Nicht unbedingt. Um die Absage des Gipfels besser einordnen zu können, sollten wir zunächst auf die Ereignisse davor schauen. Mitte Oktober war der ukrainische Präsident Selenskyj nach Washington gereist, um beim US-Präsidenten Trump um weitere Hilfen zu werben. Ein wichtiger Punkt dabei war die Lieferung von „Tomahawk“-Marschflugkörpern und die Freigabe für deren Einsatz tief in Russland. Hierzu konnte sich die US-Regierung nicht durchringen, da der Einsatz von „Tomahawks“ eine neue Eskalationsstufe im Ukrainekrieg wäre. Dies nicht nur wegen der mit 2500 Kilometern größeren Reichweite gegenüber bisher gelieferten Waffensystemen, sondern weil die ukrainischen Streitkräfte dafür auf die Unterstützung durch US-Spezialisten angewiesen und die USA somit direkt in den Krieg involviert wären.

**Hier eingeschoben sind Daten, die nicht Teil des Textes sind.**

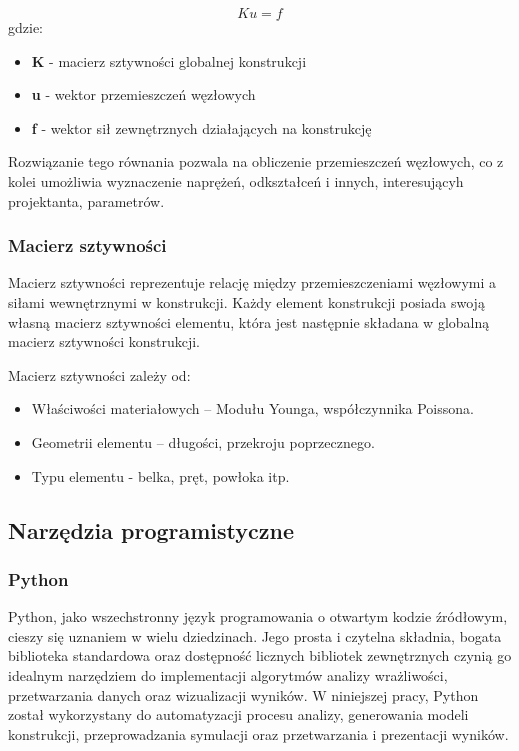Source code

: \begin{equation}
    Ku = f
\end{equation}
gdzie:

\begin{itemize}
    \item \textbf{K} - macierz sztywności globalnej konstrukcji
    \item \textbf{u} - wektor przemieszczeń węzłowych
    \item \textbf{f} - wektor sił zewnętrznych działających na konstrukcję
\end{itemize}

Rozwiązanie tego równania pozwala na obliczenie przemieszczeń węzłowych, co z kolei umożliwia wyznaczenie naprężeń, odkształceń i innych, interesującyh projektanta, parametrów.

\subsubsection{Macierz sztywności}

Macierz sztywności reprezentuje relację między przemieszczeniami węzłowymi a siłami wewnętrznymi w konstrukcji.
Każdy element konstrukcji posiada swoją własną macierz sztywności elementu, która jest następnie składana w globalną macierz sztywności konstrukcji.

Macierz sztywności zależy od:

\begin{itemize}
    \item Właściwości materiałowych – Modułu Younga, współczynnika Poissona.
    \item Geometrii elementu – długości, przekroju poprzecznego.
    \item Typu elementu - belka, pręt, powłoka itp.
\end{itemize}

\subsection{Narzędzia programistyczne}
\subsubsection{Python}

Python, jako wszechstronny język programowania o otwartym kodzie źródłowym, cieszy się uznaniem w wielu dziedzinach\cite{python}.
Jego prosta i czytelna składnia, bogata biblioteka standardowa oraz dostępność licznych bibliotek zewnętrznych czynią go idealnym narzędziem do implementacji algorytmów analizy wrażliwości, przetwarzania danych oraz wizualizacji wyników.
W niniejszej pracy, Python został wykorzystany do automatyzacji procesu analizy, generowania modeli konstrukcji, przeprowadzania symulacji oraz przetwarzania i prezentacji wyników.

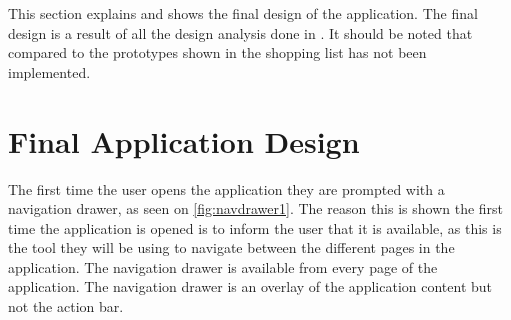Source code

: This section explains and shows the final design of the application. The final design is a result of all the design analysis done in . It should be noted that compared to the prototypes shown in  the shopping list has not been implemented.

\section{Final Application Design}
The first time the user opens the application they are prompted with a navigation drawer, as seen on \autoref{fig:navdrawer1}. The reason this is shown the first time the application is opened is to inform the user that it is available, as this is the tool they will be using to navigate between the different pages in the application. The navigation drawer is available from every page of the application. The navigation drawer is an overlay of the application content but not the action bar\citep{guidelines-navigationdrawer}.

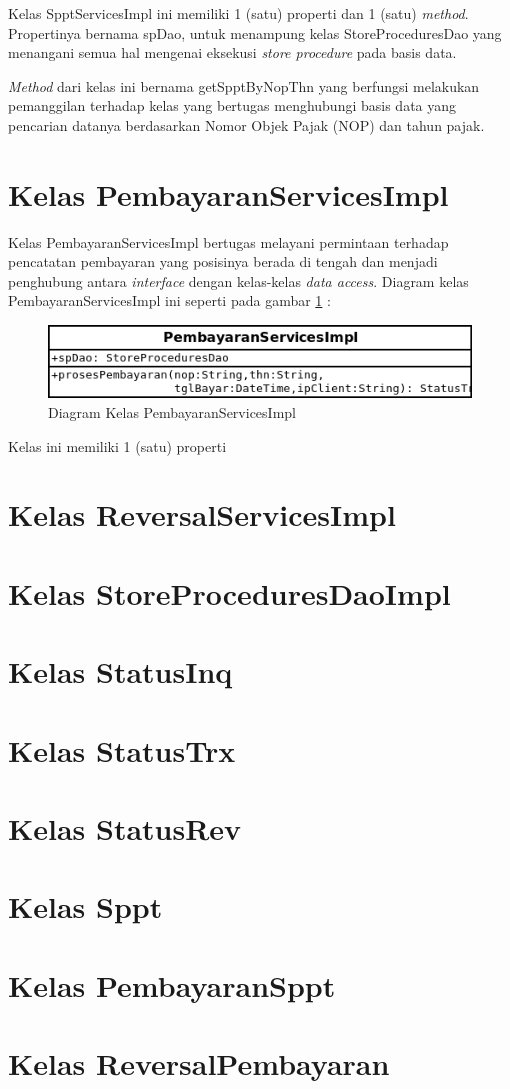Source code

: Kelas SpptServicesImpl ini memiliki 1 (satu) properti dan 1 (satu) \textit{method}. Propertinya bernama spDao, untuk menampung kelas StoreProceduresDao yang menangani semua hal mengenai eksekusi \textit{store procedure} pada basis data.

\textit{Method} dari kelas ini bernama getSpptByNopThn yang berfungsi melakukan pemanggilan terhadap kelas yang bertugas menghubungi basis data yang pencarian datanya berdasarkan Nomor Objek Pajak (NOP) dan tahun pajak.

\section{Kelas PembayaranServicesImpl}

Kelas PembayaranServicesImpl bertugas melayani permintaan terhadap pencatatan pembayaran yang posisinya berada di tengah dan menjadi penghubung antara \textit{interface} dengan kelas-kelas \textit{data access}. Diagram kelas PembayaranServicesImpl ini seperti pada gambar \ref{fig:uml-class-PembayaranServicesImpl} :

\begin{figure}[H]
  \centering
  \includegraphics[width=1\textwidth]{./resources/uml/uml-class-PembayaranServicesImpl}
  \caption{Diagram Kelas PembayaranServicesImpl}
  \label{fig:uml-class-PembayaranServicesImpl}
\end{figure}

Kelas ini memiliki 1 (satu) properti 

\section{Kelas ReversalServicesImpl}

\section{Kelas StoreProceduresDaoImpl}

\section{Kelas StatusInq}

\section{Kelas StatusTrx}

\section{Kelas StatusRev}

\section{Kelas Sppt}

\section{Kelas PembayaranSppt}

\section{Kelas ReversalPembayaran}
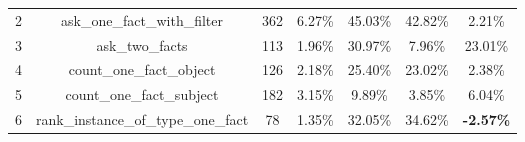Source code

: \begin{table}[h!]
{\begin{tabular}{|c|c|cc|cc|c|}
    2                            & ask\_one\_fact\_with\_filter                                                                                           & 362                                                 & 6.27\%                                                                          & 45.03\%                                                                                                & 42.82\%                                                                                & 2.21\%                                  \\
    3                            & ask\_two\_facts                                                                                                        & 113                                                 & 1.96\%                                                                          & 30.97\%                                                                                                & 7.96\%                                                                                 & 23.01\%                                 \\
    4                            & count\_one\_fact\_object                                                                                               & 126                                                 & 2.18\%                                                                          & 25.40\%                                                                                                & 23.02\%                                                                                & 2.38\%                                  \\
    5                            & count\_one\_fact\_subject                                                                                              & 182                                                 & 3.15\%                                                                          & 9.89\%                                                                                                 & 3.85\%                                                                                 & 6.04\%                                  \\
    6                            & rank\_instance\_of\_type\_one\_fact                                                                                    & 78                                                  & 1.35\%                                                                          & 32.05\%                                                                                                & 34.62\%                                                                                & \textbf{-2.57\%}                        \\

\end{tabular}}
\end{table}
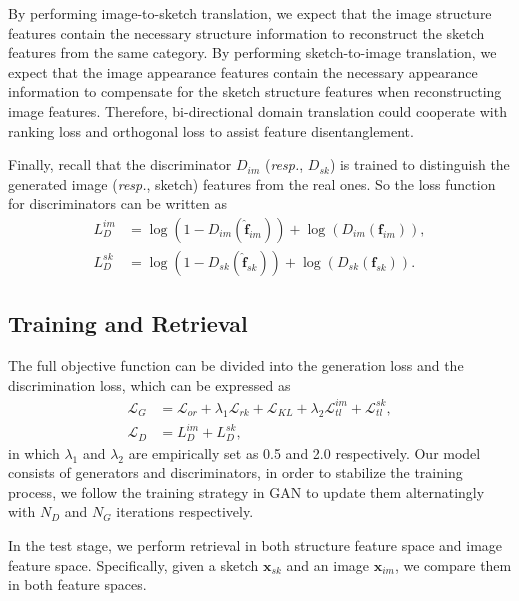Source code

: \documentclass[10pt,twocolumn,letterpaper]{article}
\begin{document}
By performing image-to-sketch translation, we expect that the image structure features contain the necessary structure information to reconstruct the sketch features from the same category. By performing sketch-to-image translation, we expect that the image appearance features contain the necessary appearance information to compensate for the sketch structure features when reconstructing image features. Therefore, bi-directional domain translation could cooperate with ranking loss and orthogonal loss to assist feature disentanglement.

Finally, recall that the discriminator $D_{im}$ (\emph{resp.}, $D_{sk}$) is trained to distinguish the generated image (\emph{resp.}, sketch) features from the real ones. So the loss function for discriminators can be written as
\vspace{-4pt}
\begin{align}
    L_{D}^{im} &= \log(1\!-\!D_{im}(\hat{\mathbf{f}}_{im})) \!+\! \log(D_{im}(\mathbf{f}_{im})), \\
    L_{D}^{sk} &= \log(1\!-\!D_{sk}(\hat{\mathbf{f}}_{sk})) \!+\! \log(D_{sk}(\mathbf{f}_{sk})).
\end{align}

\subsection{Training and Retrieval} \label{3.3}

The full objective function can be divided into the generation loss and the discrimination loss, which can be expressed as
\vspace{-5pt}
\begin{align} \label{eqn:total_loss}
    \mathcal{L}_{G} \!&=\! \mathcal{L}_{or} \!+\! \lambda_1 \mathcal{L}_{rk} \!+\! \mathcal{L}_{KL} \!+\! \lambda_2 \mathcal{L}_{tl}^{im} \!+\! \mathcal{L}_{tl}^{sk}, \\
    \mathcal{L}_{D} &= L_{D}^{im} \!+\!  L_{D}^{sk},
\end{align}
in which $\lambda_1$ and $\lambda_2$ are empirically set as 0.5 and 2.0 respectively. 
Our model consists of generators and discriminators, in order to stabilize the training process, we follow the training strategy in GAN \cite{goodfellow2014generative} to update them alternatingly with $N_{D}$ and $N_{G}$ iterations respectively.

In the test stage, we perform retrieval in both structure feature space and image feature space. Specifically, given a sketch $\mathbf{x}_{sk}$ and an image $\mathbf{x}_{im}$, we compare them in both feature spaces.
\end{document}
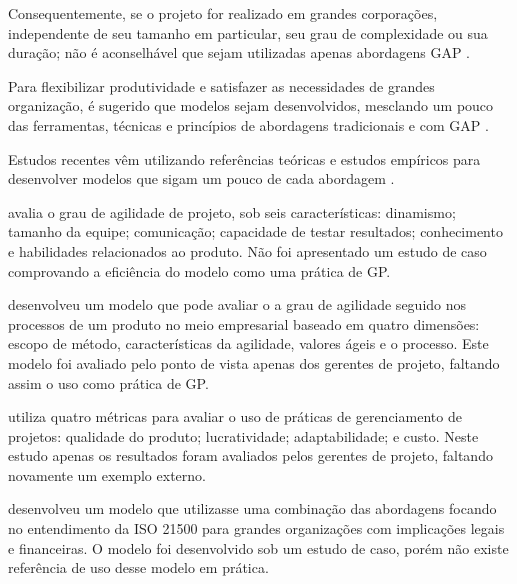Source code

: Consequentemente, se o projeto for realizado em grandes corporações, independente de seu tamanho em particular, seu grau de complexidade ou sua duração; não é aconselhável que sejam utilizadas apenas abordagens GAP \cite{aguanno2004101, boehm2003using, boehm2004balancing, cockburn2000selecting, highsmith2009agile}.

Para flexibilizar produtividade e satisfazer as necessidades de grandes organização, é sugerido que modelos sejam desenvolvidos, mesclando um pouco das ferramentas, técnicas e princípios de abordagens tradicionais e com GAP \cite{batra2010balancing, barlow2011overview, boehm2004balancing, conforto2010evaluating, magdaleno2012reconciling}.

Estudos recentes vêm utilizando referências teóricas e estudos empíricos para desenvolver modelos que sigam um pouco de cada abordagem \cite{batra2010balancing, barlow2011overview, lindvall2004agile}.

 avalia o grau de agilidade de projeto, sob seis características: dinamismo; tamanho da equipe; comunicação; capacidade de testar resultados; conhecimento e habilidades relacionados ao produto. Não foi apresentado um estudo de caso comprovando a eficiência do modelo como uma prática de GP.

 desenvolveu um modelo que pode avaliar o a grau de agilidade seguido nos processos de um produto no meio empresarial baseado em quatro dimensões: escopo de método, características da agilidade, valores ágeis e o processo. Este modelo foi avaliado pelo ponto de vista apenas dos gerentes de projeto, faltando assim o uso como prática de GP.

 utiliza quatro métricas para avaliar o uso de práticas de gerenciamento de projetos: qualidade do produto; lucratividade; adaptabilidade; e custo. Neste estudo apenas os resultados foram avaliados pelos gerentes de projeto, faltando novamente um exemplo externo.

 desenvolveu um modelo que utilizasse uma combinação das abordagens focando no entendimento da ISO 21500 para grandes organizações com implicações legais e financeiras. O modelo foi desenvolvido sob um estudo de caso, porém não existe referência de uso desse modelo em prática.

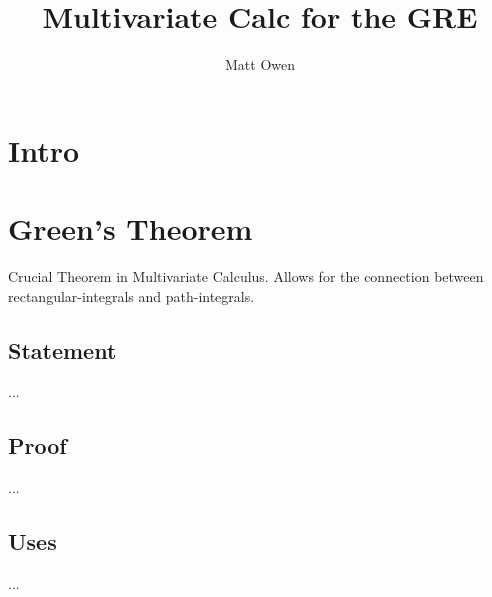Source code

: \documentclass[11pt,twoside,a4paper]{article}
\title{Multivariate Calc for the GRE}
\author{Matt Owen}
\begin{document}
\maketitle
\tableofcontents
\cleardoublepage

\section{Intro}
\label{intro}

%
%

\section{Green's Theorem}
\label{green-s-theorem}

Crucial Theorem in Multivariate Calculus. Allows for the connection between rectangular-integrals and path-integrals.

\subsection{Statement}
...

\subsection{Proof}
...

\subsection{Uses}
...
\end{document}
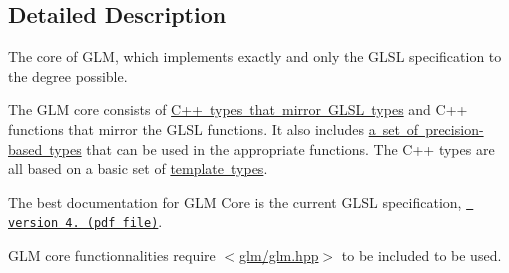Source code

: \subsection{Detailed Description}
The core of G\+LM, which implements exactly and only the G\+L\+SL specification to the degree possible. 

The G\+LM core consists of \mbox{\hyperlink{group__core__types}{C++ types that mirror G\+L\+SL types}} and C++ functions that mirror the G\+L\+SL functions. It also includes \mbox{\hyperlink{group__core__precision}{a set of precision-\/based types}} that can be used in the appropriate functions. The C++ types are all based on a basic set of \mbox{\hyperlink{group__core__template}{template types}}.

The best documentation for G\+LM Core is the current G\+L\+SL specification, \href{http://www.opengl.org/registry/doc/GLSLangSpec.4.20.8.clean.pdf}{\texttt{ version 4. (pdf file)}}.

G\+LM core functionnalities require $<$\mbox{\hyperlink{glm_8hpp}{glm/glm.\+hpp}}$>$ to be included to be used. 
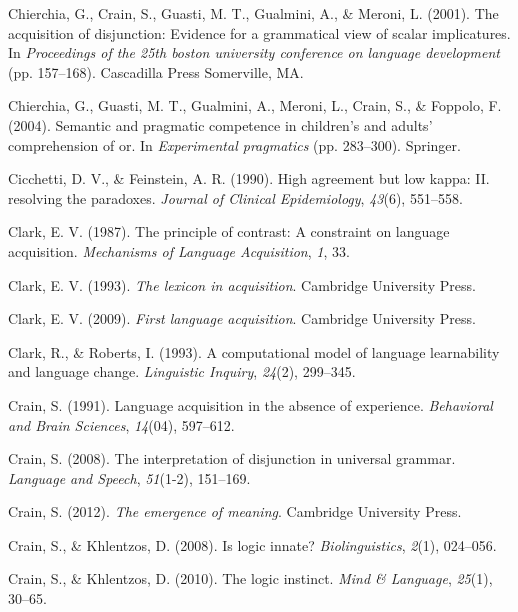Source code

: \documentclass[oneside]{report}
\theoremstyle{definition}
\theoremstyle{definition}
\theoremstyle{definition}
\theoremstyle{remark}
\begin{document}
\hypertarget{ref-chierchia2001acquisition}{}
Chierchia, G., Crain, S., Guasti, M. T., Gualmini, A., \& Meroni, L.
(2001). The acquisition of disjunction: Evidence for a grammatical view
of scalar implicatures. In \emph{Proceedings of the 25th boston
university conference on language development} (pp. 157--168).
Cascadilla Press Somerville, MA.

\hypertarget{ref-chierchia2004semantic}{}
Chierchia, G., Guasti, M. T., Gualmini, A., Meroni, L., Crain, S., \&
Foppolo, F. (2004). Semantic and pragmatic competence in children's and
adults' comprehension of or. In \emph{Experimental pragmatics} (pp.
283--300). Springer.

\hypertarget{ref-cicchetti1990high}{}
Cicchetti, D. V., \& Feinstein, A. R. (1990). High agreement but low
kappa: II. resolving the paradoxes. \emph{Journal of Clinical
Epidemiology}, \emph{43}(6), 551--558.

\hypertarget{ref-clark1987principle}{}
Clark, E. V. (1987). The principle of contrast: A constraint on language
acquisition. \emph{Mechanisms of Language Acquisition}, \emph{1}, 33.

\hypertarget{ref-clark1993lexicon}{}
Clark, E. V. (1993). \emph{The lexicon in acquisition}. Cambridge
University Press.

\hypertarget{ref-clark2009first}{}
Clark, E. V. (2009). \emph{First language acquisition}. Cambridge
University Press.

\hypertarget{ref-clark1993computational}{}
Clark, R., \& Roberts, I. (1993). A computational model of language
learnability and language change. \emph{Linguistic Inquiry},
\emph{24}(2), 299--345.

\hypertarget{ref-crain1991language}{}
Crain, S. (1991). Language acquisition in the absence of experience.
\emph{Behavioral and Brain Sciences}, \emph{14}(04), 597--612.

\hypertarget{ref-crain2008interpretation}{}
Crain, S. (2008). The interpretation of disjunction in universal
grammar. \emph{Language and Speech}, \emph{51}(1-2), 151--169.

\hypertarget{ref-crain2012emergence}{}
Crain, S. (2012). \emph{The emergence of meaning}. Cambridge University
Press.

\hypertarget{ref-crain2008logic}{}
Crain, S., \& Khlentzos, D. (2008). Is logic innate?
\emph{Biolinguistics}, \emph{2}(1), 024--056.

\hypertarget{ref-crain2010logic}{}
Crain, S., \& Khlentzos, D. (2010). The logic instinct. \emph{Mind \&
Language}, \emph{25}(1), 30--65.
\end{document}
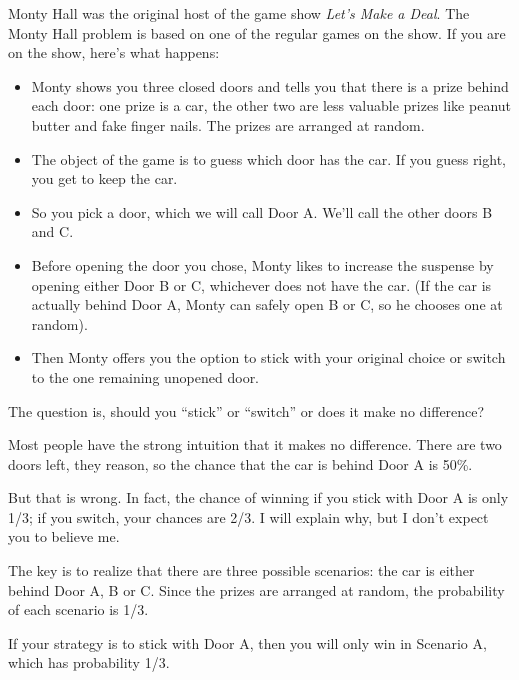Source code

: \documentclass[12pt]{book}
\begin{document}
Monty Hall was the original host of the game show {\em Let's Make a
Deal}.  The Monty Hall problem is based on one of the regular
games on the show.  If you are on the show, here's what happens:

\begin{itemize}

\item Monty shows you three closed doors and tells you that there is a
  prize behind each door: one prize is a car, the other two are less
  valuable prizes like peanut butter and fake finger nails.  The
  prizes are arranged at random.

\item The object of the game is to guess which door has the car.  If
  you guess right, you get to keep the car.

\item So you pick a door, which we will call Door A.  We'll call the
  other doors B and C.

\item Before opening the door you chose, Monty likes to increase the
  suspense by opening either Door B or C, whichever does not
  have the car.  (If the car is actually behind Door A, Monty can
  safely open B or C, so he chooses one at random).

\item Then Monty offers you the option to stick with your original
  choice or switch to the one remaining unopened door.

\end{itemize}

The question is, should you ``stick'' or ``switch'' or does it
make no difference?


Most people have the strong intuition that it makes no difference.
There are two doors left, they reason, so the chance that the car
is behind Door A is 50\%.

But that is wrong.  In fact, the chance of winning if you stick
with Door A is only 1/3; if you switch, your chances are 2/3.
I will explain why, but I don't expect you to believe me.

The key is to realize that there are three possible scenarios:
the car is either behind Door A, B or C.  Since the prizes are
arranged at random, the probability of each scenario is 1/3.

If your strategy is to stick with Door A, then you will only
win in Scenario A, which has probability 1/3.
\end{document}
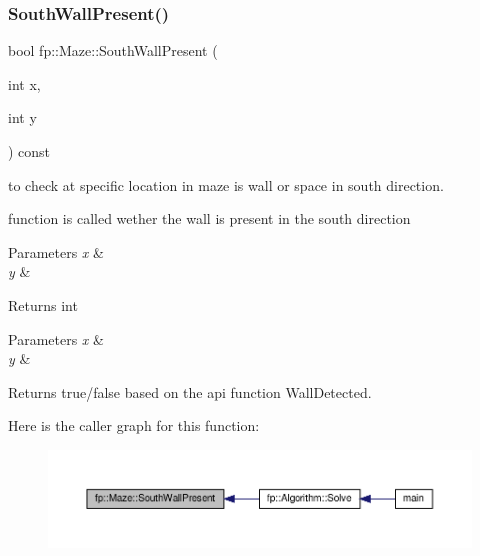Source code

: \subsubsection{\texorpdfstring{South\+Wall\+Present()}{SouthWallPresent()}}
{\footnotesize\ttfamily bool fp\+::\+Maze\+::\+South\+Wall\+Present (\begin{DoxyParamCaption}\item[{int}]{x,  }\item[{int}]{y }\end{DoxyParamCaption}) const}



to check at specific location in maze is wall or space in south direction. 

function is called wether the wall is present in the south direction


\begin{DoxyParams}{Parameters}
{\em x} & \\
\hline
{\em y} & \\
\hline
\end{DoxyParams}
\begin{DoxyReturn}{Returns}
int
\end{DoxyReturn}

\begin{DoxyParams}{Parameters}
{\em x} & \\
\hline
{\em y} & \\
\hline
\end{DoxyParams}
\begin{DoxyReturn}{Returns}
true/false based on the api function Wall\+Detected. 
\end{DoxyReturn}
Here is the caller graph for this function\+:
\nopagebreak
\begin{figure}[H]
\begin{center}
\leavevmode
\includegraphics[width=350pt]{classfp_1_1_maze_a6cc110e308818595983345285245c33f_icgraph}
\end{center}
\end{figure}
\mbox{\label{classfp_1_1_maze_a62c5692927ef95bafad2f0b7ae95a83e}} 
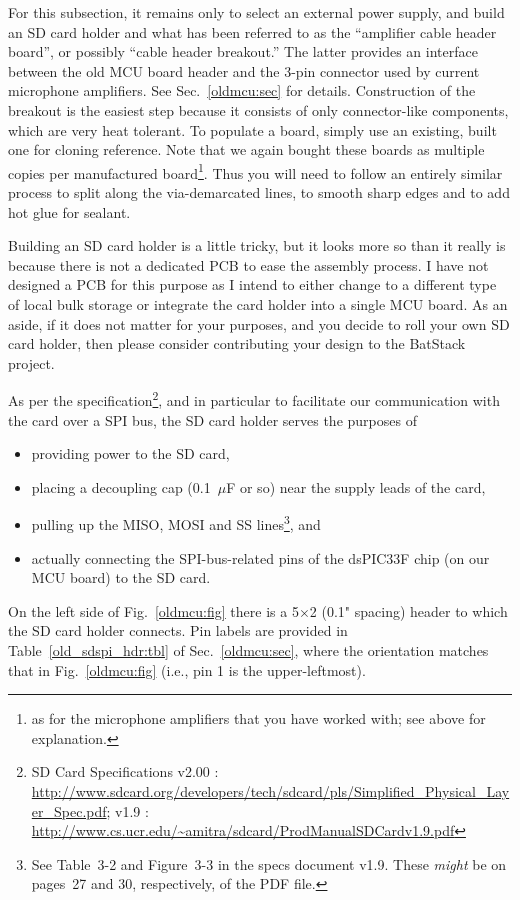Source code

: \documentclass[letterpaper]{article}
\begin{document}
For this subsection, it remains only to select an external power
supply, and build an SD card holder and what has been referred to as
the ``amplifier cable header board'', or possibly ``cable header
breakout.'' The latter provides an interface between the old MCU board
header and the 3-pin connector used by current microphone
amplifiers. See Sec.~\ref{oldmcu:sec} for details. Construction of the
breakout is the easiest step because it consists of only
connector-like components, which are very heat tolerant. To populate a
board, simply use an existing, built one for cloning reference. Note
that we again bought these boards as multiple copies per manufactured
board\footnote{as for the microphone amplifiers that you have worked
  with; see above for explanation.}. Thus you will need to follow an
entirely similar process to split along the via-demarcated lines, to
smooth sharp edges and to add hot glue for sealant.

Building an SD card holder is a little tricky, but it looks more so
than it really is because there is not a dedicated PCB to ease the
assembly process. I have not designed a PCB for this purpose as I
intend to either change to a different type of local bulk storage or
integrate the card holder into a single MCU board. As an aside, if it
does not matter for your purposes, and you decide to roll your own SD
card holder, then please consider contributing your design to the
BatStack project.

As per the specification\footnote{SD Card Specifications v2.00 :
  \url{http://www.sdcard.org/developers/tech/sdcard/pls/Simplified_Physical_Layer_Spec.pdf};
  v1.9 :
  \url{http://www.cs.ucr.edu/~amitra/sdcard/ProdManualSDCardv1.9.pdf}},
and in particular to facilitate our communication with the card over a
SPI bus, the SD card holder serves the purposes of
\begin{itemize}
\item providing power to the SD card,

\item placing a decoupling cap (0.1~$\mu$F or so) near the supply
  leads of the card,

\item pulling up the MISO, MOSI and SS lines\footnote{See Table~3-2
  and Figure~3-3 in the specs document v1.9. These \textit{might} be
  on pages~27 and 30, respectively, of the PDF file.}, and

\item actually connecting the SPI-bus-related pins of the dsPIC33F chip
  (on our MCU board) to the SD card.
\end{itemize}
On the left side of Fig.~\ref{oldmcu:fig} there is a 5$\times$2 (0.1"
spacing) header to which the SD card holder connects. Pin labels are
provided in Table~\ref{old_sdspi_hdr:tbl} of Sec.~\ref{oldmcu:sec},
where the orientation matches that in Fig.~\ref{oldmcu:fig} (i.e., pin
1 is the upper-leftmost).
\end{document}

Am Abend vor der Begegnung Selenskyjs und Trumps im Weißen Haus gab es noch ein Telefonat zwischen dem US-Präsidenten und dem russischen Präsidenten Putin. Darin soll Putin gefordert haben, dass die Ukraine die vollständige Kontrolle über die Regionen Luhansk und Donezk abgibt. Im Gegenzug, hieß es, sei Russland bereit, Teile der Regionen Saporischschja und Cherson an die Ukraine zurückzugeben. „Teile“ deshalb, weil Russland vermutlich auch künftig eine Landbrücke zur Krim halten möchte, aber das ist lediglich meine Interpretation.
Trump soll dann in dem heftigen Gespräch mit Selenskyj diesen nachdrücklich aufgefordert haben, den russischen Vorschlag zu akzeptieren. Er warnte davor, hieß es, dass Russland der Ukraine eine vernichtende Niederlage zufügen könne, wenn es keine Einigung gäbe. Selenskyj soll dann anhand von Karten dazu gedrängt haben, dass sich Trump der ukrainischen Forderung nach einem Waffenstillstand entlang des gegenwärtigen Frontverlaufs anschließt, woraufhin Trump die Karten vom Tisch gewischt haben soll. Trotzdem hat er sich im Nachhinein der Forderung Selenskyjs angeschlossen, dass zunächst die Kampfhandlungen gestoppt werden sollen und die aktuelle Frontlinie „eingefroren“ wird.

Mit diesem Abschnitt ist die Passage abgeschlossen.